Risky Behavior: What is a parent to do?

Everyone stands at a different spot when it comes to risky behavior. I'm a true scaredy cat so I stand far at the side of no risk when it comes to those seemingly life threatening feats such as climbing steep cliffs, wandering down dark alleys, and venturing forth on journeys that require great financial risk. I'm okay with small risks that strengthen your professional abilities or develop what you can do for your family, but I steer clear of risks that involve a high probability of failure or potential death.

Some children are also clearly scaredy cats who don't want to risk often if at all. We may find ourselves helping children like that to risk a little more, and then there are those children who rarely worry about climbing to the top of the tree, hanging from a mountain top, or getting involved in other dangerous scenarios--scenarios that may involve extreme parties, relationships, substances and more. As parents, most of us worry about those extreme circumstances because we have seen too often where those kinds of risks can take a person and know that sometimes those extreme risks have lifelong consequences. For example there have been sad deaths related to drownings after drinking, car accidents due to substance abuse, and risky relationships. No one wants their child or any child they know to face these kinds of consequences.

So how do we support positive risk while helping our children and others' children avoid risks with little or no return? What can we do?

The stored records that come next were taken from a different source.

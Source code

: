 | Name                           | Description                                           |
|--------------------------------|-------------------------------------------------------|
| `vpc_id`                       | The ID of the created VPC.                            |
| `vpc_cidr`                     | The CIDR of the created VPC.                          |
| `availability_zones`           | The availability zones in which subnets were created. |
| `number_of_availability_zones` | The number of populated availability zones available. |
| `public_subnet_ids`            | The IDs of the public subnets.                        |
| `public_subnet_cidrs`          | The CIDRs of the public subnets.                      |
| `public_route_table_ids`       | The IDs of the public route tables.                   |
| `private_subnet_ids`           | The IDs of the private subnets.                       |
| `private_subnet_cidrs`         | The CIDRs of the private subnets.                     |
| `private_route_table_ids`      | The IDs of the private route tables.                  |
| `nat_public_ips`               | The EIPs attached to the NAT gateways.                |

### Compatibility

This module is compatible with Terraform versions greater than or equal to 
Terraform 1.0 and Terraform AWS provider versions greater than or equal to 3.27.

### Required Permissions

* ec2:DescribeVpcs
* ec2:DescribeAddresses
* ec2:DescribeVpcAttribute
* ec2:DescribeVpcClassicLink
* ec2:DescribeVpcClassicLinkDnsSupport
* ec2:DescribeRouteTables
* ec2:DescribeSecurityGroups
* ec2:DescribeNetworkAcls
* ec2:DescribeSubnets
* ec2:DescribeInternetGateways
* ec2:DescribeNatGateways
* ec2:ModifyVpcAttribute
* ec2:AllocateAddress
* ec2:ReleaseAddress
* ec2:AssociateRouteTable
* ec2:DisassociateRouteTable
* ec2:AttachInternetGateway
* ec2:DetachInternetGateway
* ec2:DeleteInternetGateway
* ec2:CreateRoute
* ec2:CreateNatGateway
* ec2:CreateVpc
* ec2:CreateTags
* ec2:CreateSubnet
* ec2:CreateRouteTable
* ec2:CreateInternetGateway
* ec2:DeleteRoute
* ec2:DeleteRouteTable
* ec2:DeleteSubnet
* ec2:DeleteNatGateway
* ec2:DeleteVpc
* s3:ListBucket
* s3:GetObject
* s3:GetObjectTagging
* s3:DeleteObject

This is an area I am not an expert at--an area that I have a lot to learn about, but for starters, I'd say we can do the following:
  • Introduce those risk takers to entertainment and endeavor that provides the thrill and excitement of risk without the life threatening danger. For example arduous journeys such as mountain climbs, canoe trips, and travel can be thrilling, but when well prepared those journeys are rarely threatening.
  • Educate children about dangerous risk taking especially risk taking related to risky relationships, substance abuse, fights and violence, and likely accidents. Read them the stories in the paper, show them the stats, and provide alternatives. For example so many that enjoy drinking today use Uber rather than driving after drinking--that's life saving.
  • Make time to discuss risky behavior regularly whether your children engage in it or not--it's important that they have a chance to learn about this before temptation comes their way.
Risky behavior is frightening to parents who desire long, happy, and healthy lives for their children, and rather than just cross your fingers and hope it doesn't happen, it's best to meet it head on. Do you agree? What would you add to this discussion?